What is missing from the Guardian’s 100 best novels list | Letters

2 hours ago 9

As an avid reader, I was excited to go through your recently published book list (100 best novels, 16 May). However, I swiftly became disillusioned at the old-fashioned and frankly elitist lens used to judge the “best”. Why were there so few modern books? Why does “best” so often seem to equate to misery?

The article introducing your list (Who’s in, who’s out, and how many have you read? The story behind our 100 best novels list, 16 May) says “Never has such a list been more needed” and that “reading for pleasure is a dying pursuit”, adding “we are here to help”. But this list will not help non-readers get into reading.

Who is realistically going to make the leap from non-reader straight into a lengthy tome about the people and activities relating to the longest-running case at Chancery (number 12) or to a devastating account of the failure of multiple bigamous marriages and the miserable lives they then accept as punishment (number 70)?
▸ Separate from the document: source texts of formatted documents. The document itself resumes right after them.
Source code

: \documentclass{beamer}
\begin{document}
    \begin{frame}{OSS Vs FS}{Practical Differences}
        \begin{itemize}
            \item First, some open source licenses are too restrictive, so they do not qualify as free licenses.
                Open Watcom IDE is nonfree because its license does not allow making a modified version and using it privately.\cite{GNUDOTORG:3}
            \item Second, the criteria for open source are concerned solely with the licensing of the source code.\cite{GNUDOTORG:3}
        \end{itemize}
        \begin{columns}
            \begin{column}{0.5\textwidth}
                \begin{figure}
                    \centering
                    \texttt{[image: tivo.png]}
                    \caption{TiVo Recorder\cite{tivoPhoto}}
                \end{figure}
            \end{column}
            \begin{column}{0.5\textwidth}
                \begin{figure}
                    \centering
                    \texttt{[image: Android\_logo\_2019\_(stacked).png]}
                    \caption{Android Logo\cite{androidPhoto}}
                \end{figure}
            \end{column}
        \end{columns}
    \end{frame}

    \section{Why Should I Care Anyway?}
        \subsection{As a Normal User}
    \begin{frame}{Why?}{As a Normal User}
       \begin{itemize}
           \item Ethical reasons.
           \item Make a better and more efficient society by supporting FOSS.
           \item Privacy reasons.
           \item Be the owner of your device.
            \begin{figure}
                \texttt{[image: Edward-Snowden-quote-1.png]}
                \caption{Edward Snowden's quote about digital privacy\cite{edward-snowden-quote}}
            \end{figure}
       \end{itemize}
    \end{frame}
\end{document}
Both are excellent books, but given the topics and language style, there’s no way that they could be considered accessible! These challenging books will not cultivate a love of reading in those who have made it to adulthood without falling in love with books.
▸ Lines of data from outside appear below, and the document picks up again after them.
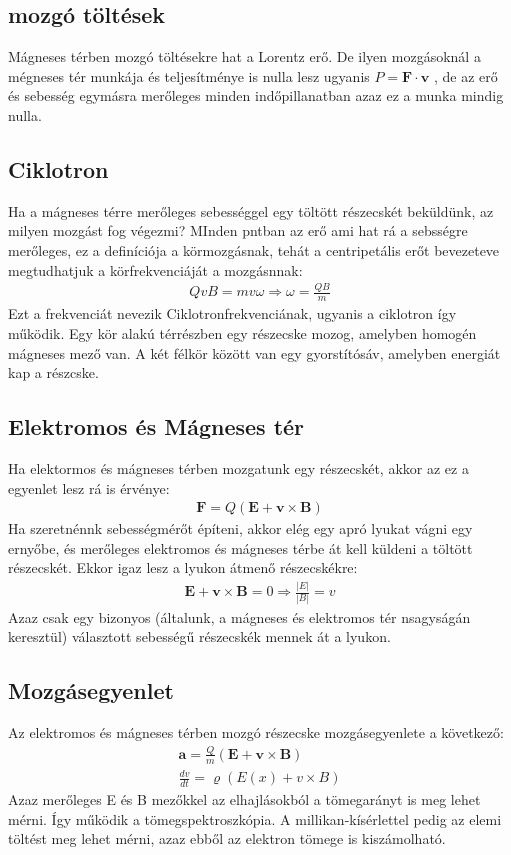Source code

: \documentclass{book}
\newcommand{\tor}[1]{\mathbf{#1}}
\begin{document}
\subsection{mozgó töltések}
Mágneses térben mozgó töltésekre hat a Lorentz erő. De ilyen mozgásoknál a mégneses tér munkája és teljesítménye is nulla lesz ugyanis $P=\tor{F} \cdot \tor{v}$ , de az erő és sebesség egymásra merőleges minden indőpillanatban azaz ez a munka mindig nulla.
\subsection{Ciklotron}
Ha a mágneses térre merőleges sebességgel egy töltött részecskét beküldünk, az milyen mozgást fog végezmi?
MInden pntban az erő ami hat rá a sebsségre merőleges, ez a definíciója a körmozgásnak, tehát a centripetális erőt bevezeteve megtudhatjuk a körfrekvenciáját a mozgásnnak:
\begin{gather*}
QvB=mv\omega \Rightarrow \omega = \frac{QB}{m} 
\end{gather*}
Ezt a frekvenciát nevezik Ciklotronfrekvenciának, ugyanis a ciklotron így működik. Egy kör alakú térrészben egy részecske mozog, amelyben homogén mágneses mező van. A két félkör között van egy gyorstítósáv, amelyben energiát kap a részcske.
\subsection{Elektromos és Mágneses tér}
Ha elektormos és mágneses térben mozgatunk egy részecskét, akkor az ez a egyenlet lesz rá is érvénye:
\begin{gather*}
\tor{F} = Q(\tor{E} + \tor{v} \times \tor{B})
\end{gather*}
Ha szeretnénnk sebességmérőt építeni, akkor elég egy apró lyukat vágni egy ernyőbe, és merőleges elektromos és mágneses térbe át kell küldeni a töltött részecskét. Ekkor igaz lesz a lyukon átmenő részecskékre:
\begin{gather*}
\tor{E} + \tor{v} \times \tor{B} = 0 \Rightarrow \frac{|E|}{|B|} = v
\end{gather*}
Azaz csak egy  bizonyos (általunk, a mágneses és elektromos tér nsagyságán keresztül) választott sebességű részecskék mennek át a lyukon.
\subsection{Mozgásegyenlet}
Az elektromos és mágneses térben mozgó részecske mozgásegyenlete a következő: 
\begin{gather*}
\tor{a} = \frac{Q}{m}(\tor{E} + \tor{v} \times \tor{B}) \\
\frac{dv}{dt} = \varrho (E(x)+v \times B)
\end{gather*}
Azaz merőleges E és B mezőkkel az elhajlásokból a tömegarányt is meg lehet mérni. Így működik a tömegspektroszkópia. A millikan-kísérlettel pedig az elemi töltést meg lehet mérni, azaz ebből az elektron tömege is kiszámolható.
\end{document}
Instead, why not curate a list of the 100 best “gateway” books that might actually help them to get started and form that reading habit? Your judges may consider “popular” to be a dirty word, but we should be actively celebrating the popular books that get people hooked – the Agatha Christies and JRR Tolkiens of the world; dare I even say, the Dan Browns and the JK Rowlings? Then, and only then, might they be able to tackle your 100 most “worthy” ones. And for goodness sake, please allow at least a few in that list to have a happy ending!
Sarah Steiner
Croydon, London

I yield to no one in my admiration of Middlemarch, and I’m not surprised that the greatest novel in world literature, Tom Jones, does not figure in the Guardian’s list of the greatest 100 novels. However, I’m disappointed and dismayed that neither it nor its author, Henry Fielding, is mentioned in your editorial or the article introducing the greatest 100.

This is the man whom George Eliot describes at the beginning of chapter 15 of Middlemarch as the “great historian” while, not without irony, suggesting that “we belated historians must not linger after his example” lest “if we did so, it is probable that our chat would be thin and eager, as if delivered from a campstool in a parrot-house”.

Would Eliot have written the way she did in Middlemarch without the example of Fielding’s extraordinary and revolutionary authorial “I”? Would Charles Dickens? Even Jane Austen remarks on the white coat that Tom Jones wears when he is wounded by the cowardly Ensign Northerton.
Alan Downie
Emeritus professor, department of English and creative writing, Goldsmiths, University of London

This list was very interesting, not just because of what is or isn’t in it, but because it shows a lot about the changeable nature of what we read. Sixty years ago, I got into two fine American novelists. I read every book by John Steinbeck and all that I could find of John Dos Passos. I was not alone. All bookshops had many of their books. Now you will find their books in very few bookshops and mostly only in secondhand ones.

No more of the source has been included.